23 Veja-se o que escreve, a este propósito, D. Freitas do Amaral, anotação ao artigo 12.º, in A. Prata (coord.), Código Civil Anotado, I, 1.ª ed., Coimbra, Almedina, 2017, p. 34: “a «existência, as condições de validade e os efeitos já produzidos» de qualquer facto de efeito imediato, ocorrido durante a vigência da lei antiga, não devem ser eliminados ou modificados desfavoravelmente pela lei nova, sob pena de retroatividade, que se presume não existir, salvo se houver uma intenção inequívoca de modificar o passado”. Também contundentes a este respeito são os ensinamentos de J. Antunes Varela e F. Pires de lima, Código Civil Anotado, I, 4.ª ed., Coimbra, Coimbra Editora, 2010, p. 61, ao referirem que as leis “só se aplicam para futuro. E mesmo que se apliquem para o passado – eficácia retroativa – presume-se que há a intenção de respeitar os efeitos jurídicos já produzidos”.

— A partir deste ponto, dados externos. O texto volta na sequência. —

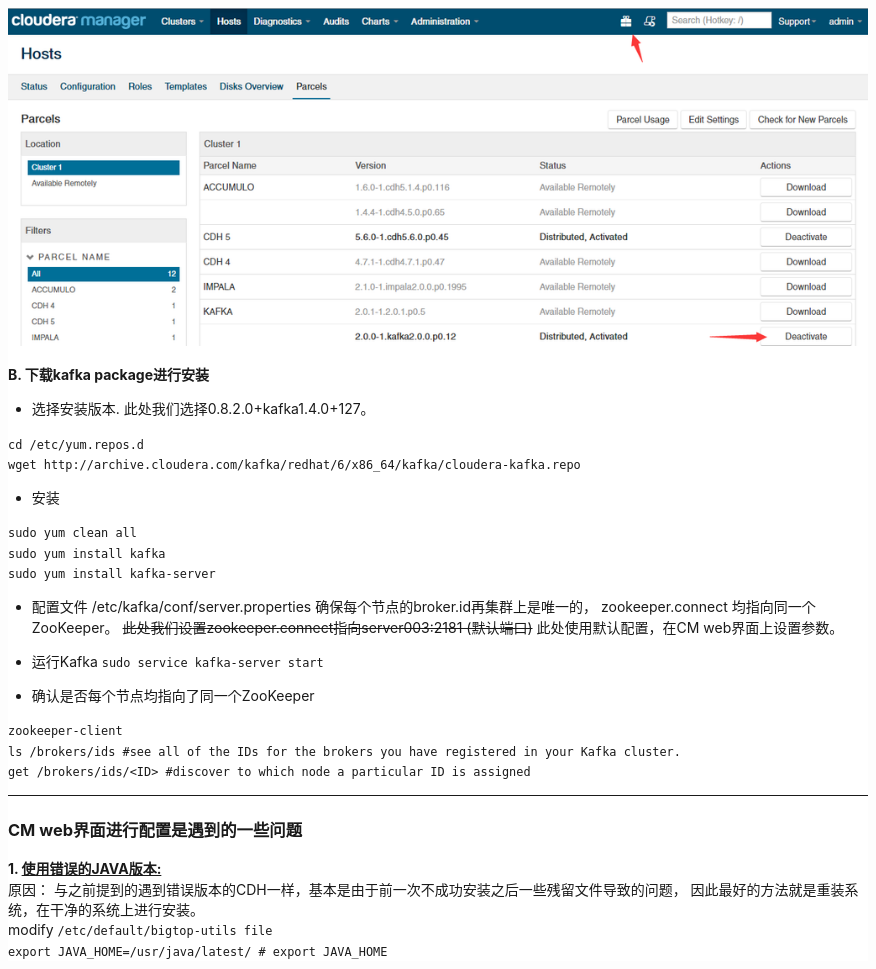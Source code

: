 ![parcel install](https://github.com/CasiaFan/BigDataAnalysis-Spark/blob/master/CM-install/CM%20issue/CM.kafka-parcel-install.jpg)

**B. 下载kafka package进行安装**<br>
- 选择安装版本. 此处我们选择0.8.2.0+kafka1.4.0+127。
```shell
cd /etc/yum.repos.d
wget http://archive.cloudera.com/kafka/redhat/6/x86_64/kafka/cloudera-kafka.repo
```

- 安装
```shell
sudo yum clean all
sudo yum install kafka
sudo yum install kafka-server
```
- 配置文件 /etc/kafka/conf/server.properties
确保每个节点的broker.id再集群上是唯一的， zookeeper.connect 均指向同一个 ZooKeeper。
~~此处我们设置zookeeper.connect指向server003:2181 (默认端口)~~
此处使用默认配置，在CM web界面上设置参数。

- 运行Kafka
`sudo service kafka-server start`

- 确认是否每个节点均指向了同一个ZooKeeper
```shell
zookeeper-client
ls /brokers/ids #see all of the IDs for the brokers you have registered in your Kafka cluster.
get /brokers/ids/<ID> #discover to which node a particular ID is assigned
```

---
### CM web界面进行配置是遇到的一些问题
**1. [使用错误的JAVA版本:](http://stackoverflow.com/questions/28854722/how-to-change-the-version-of-java-that-cdh-uses)** <br>
原因： 与之前提到的遇到错误版本的CDH一样，基本是由于前一次不成功安装之后一些残留文件导致的问题， 因此最好的方法就是重装系统，在干净的系统上进行安装。<br>
modify `/etc/default/bigtop-utils file`<br>
`export JAVA_HOME=/usr/java/latest/ # export JAVA_HOME`
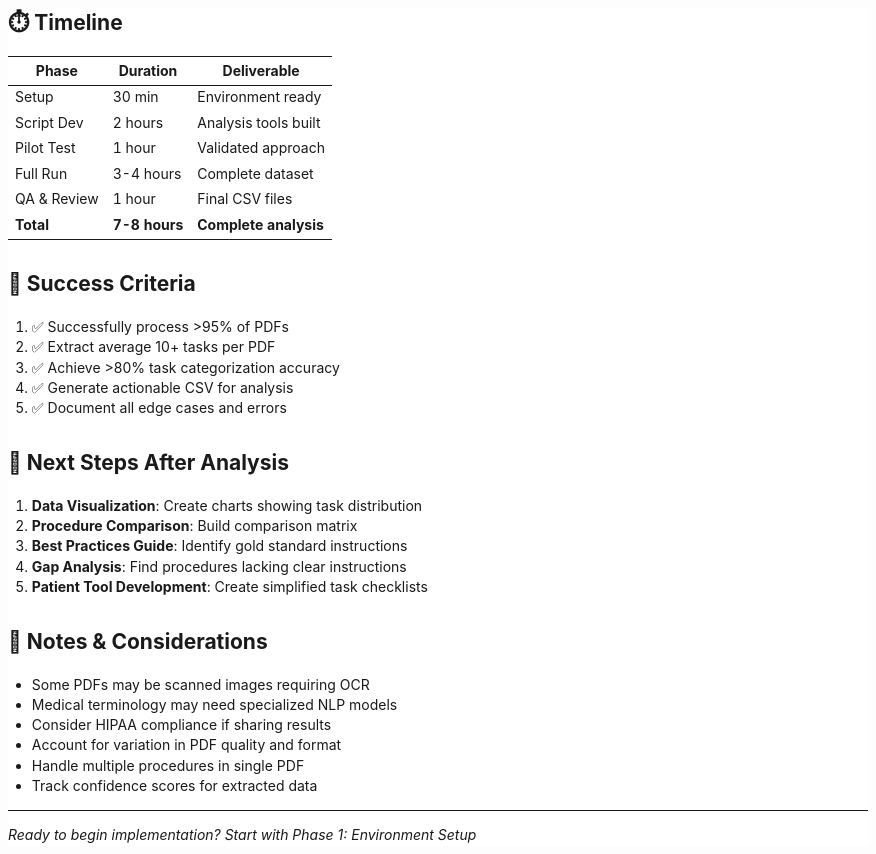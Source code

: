 ## ⏱️ Timeline

| Phase | Duration | Deliverable |
|-------|----------|-------------|
| Setup | 30 min | Environment ready |
| Script Dev | 2 hours | Analysis tools built |
| Pilot Test | 1 hour | Validated approach |
| Full Run | 3-4 hours | Complete dataset |
| QA & Review | 1 hour | Final CSV files |
| **Total** | **7-8 hours** | **Complete analysis** |

## 🎯 Success Criteria

1. ✅ Successfully process >95% of PDFs
2. ✅ Extract average 10+ tasks per PDF
3. ✅ Achieve >80% task categorization accuracy
4. ✅ Generate actionable CSV for analysis
5. ✅ Document all edge cases and errors

## 🔄 Next Steps After Analysis

1. **Data Visualization**: Create charts showing task distribution
2. **Procedure Comparison**: Build comparison matrix
3. **Best Practices Guide**: Identify gold standard instructions
4. **Gap Analysis**: Find procedures lacking clear instructions
5. **Patient Tool Development**: Create simplified task checklists

## 📝 Notes & Considerations

- Some PDFs may be scanned images requiring OCR
- Medical terminology may need specialized NLP models
- Consider HIPAA compliance if sharing results
- Account for variation in PDF quality and format
- Handle multiple procedures in single PDF
- Track confidence scores for extracted data

---

*Ready to begin implementation? Start with Phase 1: Environment Setup*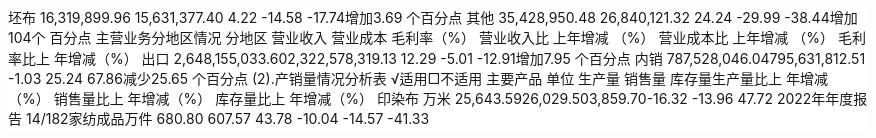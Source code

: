 坯布
16,319,899.96
15,631,377.40
4.22
-14.58
-17.74增加3.69
个百分点
其他
35,428,950.48
26,840,121.32
24.24
-29.99
-38.44增加104个
百分点
主营业务分地区情况
分地区
营业收入
营业成本
毛利率（%）
营业收入比
上年增减
（%）
营业成本比
上年增减
（%）
毛利率比上
年增减（%）
出口
2,648,155,033.602,322,578,319.13
12.29
-5.01
-12.91增加7.95
个百分点
内销
787,528,046.04795,631,812.51
-1.03
25.24
67.86减少25.65
个百分点
(2).产销量情况分析表
√适用□不适用
主要产品
单位
生产量
销售量
库存量生产量比上
年增减（%）
销售量比上
年增减（%）
库存量比上
年增减（%）
印染布
万米
25,643.5926,029.503,859.70-16.32
-13.96
47.72
2022年年度报告
14/182家纺成品万件
680.80
607.57
43.78
-10.04
-14.57
-41.33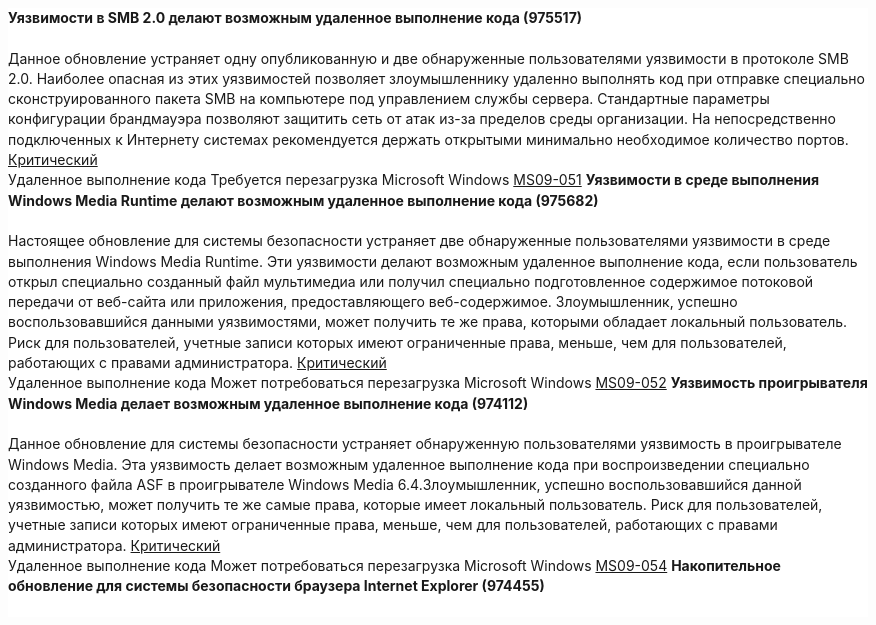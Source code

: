 <td style="border:1px solid black;"><strong>Уязвимости в SMB 2.0 делают возможным удаленное выполнение кода (975517)</strong><br />
<br />
Данное обновление устраняет одну опубликованную и две обнаруженные пользователями уязвимости в протоколе SMB 2.0. Наиболее опасная из этих уязвимостей позволяет злоумышленнику удаленно выполнять код при отправке специально сконструированного пакета SMB на компьютере под управлением службы сервера. Стандартные параметры конфигурации брандмауэра позволяют защитить сеть от атак из-за пределов среды организации. На непосредственно подключенных к Интернету системах рекомендуется держать открытыми минимально необходимое количество портов.</td>
<td style="border:1px solid black;"><a href="http://go.microsoft.com/fwlink/?linkid=21140">Критический</a><br />
Удаленное выполнение кода</td>
<td style="border:1px solid black;">Требуется перезагрузка</td>
<td style="border:1px solid black;">Microsoft Windows</td>
</tr>
<tr class="even">
<td style="border:1px solid black;"><a href="http://go.microsoft.com/fwlink/?linkid=125438">MS09-051</a></td>
<td style="border:1px solid black;"><strong>Уязвимости в среде выполнения Windows Media Runtime делают возможным удаленное выполнение кода (975682)</strong><br />
<br />
Настоящее обновление для системы безопасности устраняет две обнаруженные пользователями уязвимости в среде выполнения Windows Media Runtime. Эти уязвимости делают возможным удаленное выполнение кода, если пользователь открыл специально созданный файл мультимедиа или получил специально подготовленное содержимое потоковой передачи от веб-сайта или приложения, предоставляющего веб-содержимое. Злоумышленник, успешно воспользовавшийся данными уязвимостями, может получить те же права, которыми обладает локальный пользователь. Риск для пользователей, учетные записи которых имеют ограниченные права, меньше, чем для пользователей, работающих с правами администратора.</td>
<td style="border:1px solid black;"><a href="http://go.microsoft.com/fwlink/?linkid=21140">Критический</a><br />
Удаленное выполнение кода</td>
<td style="border:1px solid black;">Может потребоваться перезагрузка</td>
<td style="border:1px solid black;">Microsoft Windows</td>
</tr>
<tr class="odd">
<td style="border:1px solid black;"><a href="http://go.microsoft.com/fwlink/?linkid=163913">MS09-052</a></td>
<td style="border:1px solid black;"><strong>Уязвимость проигрывателя Windows Media делает возможным удаленное выполнение кода (974112)</strong><br />
<br />
Данное обновление для системы безопасности устраняет обнаруженную пользователями уязвимость в проигрывателе Windows Media. Эта уязвимость делает возможным удаленное выполнение кода при воспроизведении специально созданного файла ASF в проигрывателе Windows Media 6.4.Злоумышленник, успешно воспользовавшийся данной уязвимостью, может получить те же самые права, которые имеет локальный пользователь. Риск для пользователей, учетные записи которых имеют ограниченные права, меньше, чем для пользователей, работающих с правами администратора.</td>
<td style="border:1px solid black;"><a href="http://go.microsoft.com/fwlink/?linkid=21140">Критический</a><br />
Удаленное выполнение кода</td>
<td style="border:1px solid black;">Может потребоваться перезагрузка</td>
<td style="border:1px solid black;">Microsoft Windows</td>
</tr>
<tr class="even">
<td style="border:1px solid black;"><a href="http://go.microsoft.com/fwlink/?linkid=163979">MS09-054</a></td>
<td style="border:1px solid black;"><strong>Накопительное обновление для системы безопасности браузера Internet Explorer (974455)</strong><br />
<br />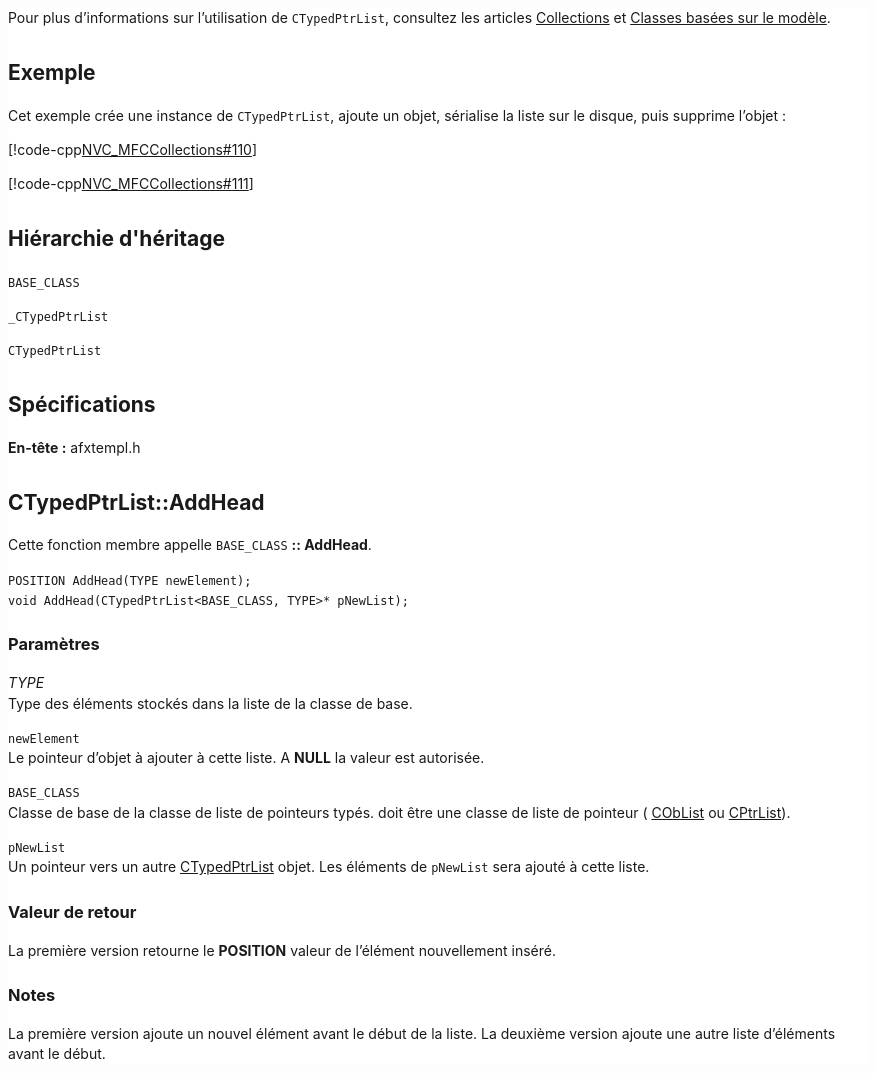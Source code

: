  Pour plus d’informations sur l’utilisation de `CTypedPtrList`, consultez les articles [Collections](../../mfc/collections.md) et [Classes basées sur le modèle](../../mfc/template-based-classes.md).  
  
## <a name="example"></a>Exemple  
 Cet exemple crée une instance de `CTypedPtrList`, ajoute un objet, sérialise la liste sur le disque, puis supprime l’objet :  
  
 [!code-cpp[NVC_MFCCollections#110](../../mfc/codesnippet/cpp/ctypedptrlist-class_1.cpp)]  
  
 [!code-cpp[NVC_MFCCollections#111](../../mfc/codesnippet/cpp/ctypedptrlist-class_2.cpp)]  
  
## <a name="inheritance-hierarchy"></a>Hiérarchie d'héritage  
 `BASE_CLASS`  
  
 `_CTypedPtrList`  
  
 `CTypedPtrList`  
  
## <a name="requirements"></a>Spécifications  
 **En-tête :** afxtempl.h  
  
##  <a name="addhead"></a>  CTypedPtrList::AddHead  
 Cette fonction membre appelle `BASE_CLASS` **:: AddHead**.  
  
```  
POSITION AddHead(TYPE newElement);  
void AddHead(CTypedPtrList<BASE_CLASS, TYPE>* pNewList);
```  
  
### <a name="parameters"></a>Paramètres  
 *TYPE*  
 Type des éléments stockés dans la liste de la classe de base.  
  
 `newElement`  
 Le pointeur d’objet à ajouter à cette liste. A **NULL** la valeur est autorisée.  
  
 `BASE_CLASS`  
 Classe de base de la classe de liste de pointeurs typés. doit être une classe de liste de pointeur ( [CObList](../../mfc/reference/coblist-class.md) ou [CPtrList](../../mfc/reference/cptrlist-class.md)).  
  
 `pNewList`  
 Un pointeur vers un autre [CTypedPtrList](../../mfc/reference/ctypedptrlist-class.md) objet. Les éléments de `pNewList` sera ajouté à cette liste.  
  
### <a name="return-value"></a>Valeur de retour  
 La première version retourne le **POSITION** valeur de l’élément nouvellement inséré.  
  
### <a name="remarks"></a>Notes  
 La première version ajoute un nouvel élément avant le début de la liste. La deuxième version ajoute une autre liste d’éléments avant le début.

24 A este respeito, atente-se nas inequívocas palavras do Acórdão do Tribunal Constitucional de 12.11.2003, proferido no processo n.º 188/03, pesquisável em http://www.tribunalconstitucional.pt, no qual, a propósito da retroatividade proibida nos termos da CRP, se lê: “uma ideia de proteção da confiança dos cidadãos e da comunidade na ordem jurídica e na actuação do Estado, o que implica um mínimo de certeza e de segurança no direito das pessoas e nas expectativas que a elas são juridicamente criadas, razão pela qual, a normação que, por sua natureza obvie de forma intolerável, arbitrária ou demasiado opressiva àqueles mínimos de certeza e segurança que as pessoas, a comunidade e o direito têm de respeitar, como dimensões essenciais do Estado de direito democrático, terá de ser entendida como não consentida pela lei básica”.